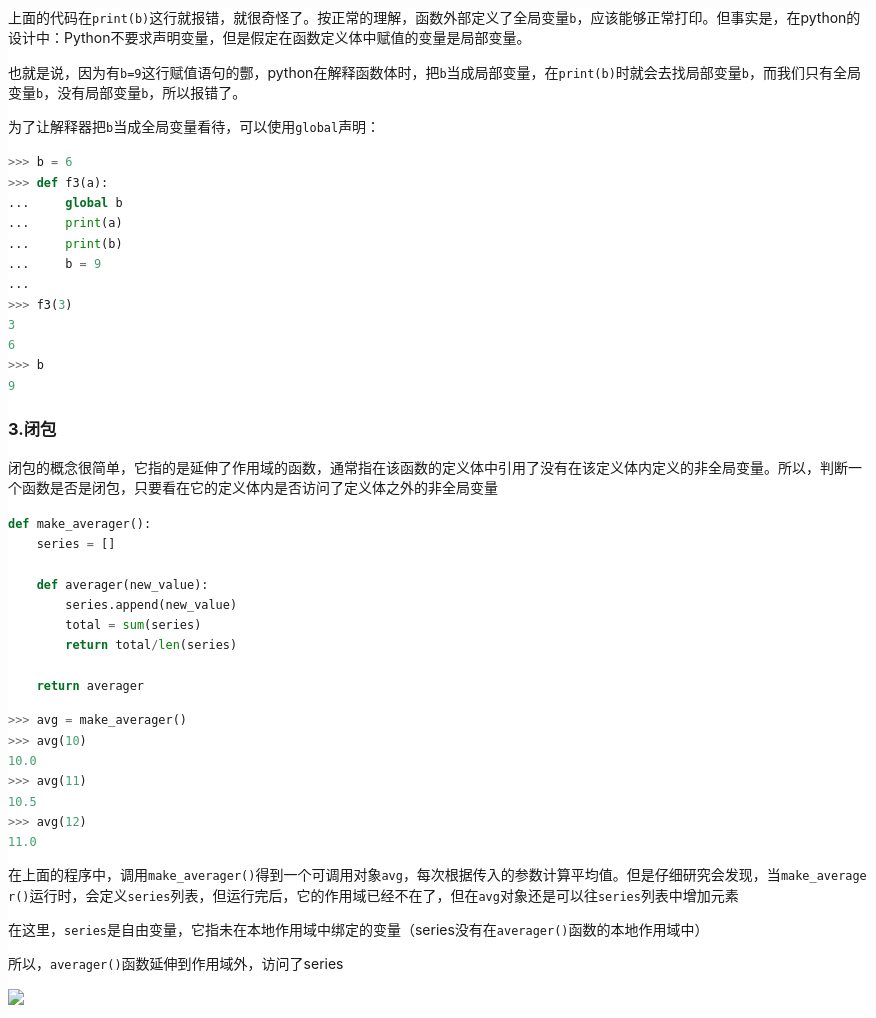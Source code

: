 上面的代码在`print(b)`这行就报错，就很奇怪了。按正常的理解，函数外部定义了全局变量`b`，应该能够正常打印。但事实是，在python的设计中：Python不要求声明变量，但是假定在函数定义体中赋值的变量是局部变量。

也就是说，因为有`b=9`这行赋值语句的酆，python在解释函数体时，把`b`当成局部变量，在`print(b)`时就会去找局部变量`b`，而我们只有全局变量`b`，没有局部变量`b`，所以报错了。

为了让解释器把`b`当成全局变量看待，可以使用`global`声明：

```python
>>> b = 6
>>> def f3(a):
... 	global b
... 	print(a)
... 	print(b)
... 	b = 9
...
>>> f3(3)
3
6
>>> b
9
```

### 3.闭包

闭包的概念很简单，它指的是延伸了作用域的函数，通常指在该函数的定义体中引用了没有在该定义体内定义的非全局变量。所以，判断一个函数是否是闭包，只要看在它的定义体内是否访问了定义体之外的非全局变量

```python
def make_averager():
    series = []
    
    def averager(new_value):
        series.append(new_value)
        total = sum(series)
        return total/len(series)
    
    return averager
```

```python
>>> avg = make_averager()
>>> avg(10)
10.0
>>> avg(11)
10.5
>>> avg(12)
11.0
```

在上面的程序中，调用`make_averager()`得到一个可调用对象`avg`，每次根据传入的参数计算平均值。但是仔细研究会发现，当`make_averager()`运行时，会定义`series`列表，但运行完后，它的作用域已经不在了，但在`avg`对象还是可以往`series`列表中增加元素

在这里，`series`是自由变量，它指未在本地作用域中绑定的变量（series没有在`averager()`函数的本地作用域中）

所以，`averager()`函数延伸到作用域外，访问了series

![](F:\NoteBook\.gitbook\assets\闭包.png)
_ _ _ _
The required answer is each line of the entries containing the string "global".

◆ SOLUTION ◆
为了让解释器把`b`当成全局变量看待，可以使用`global`声明：
... 	global b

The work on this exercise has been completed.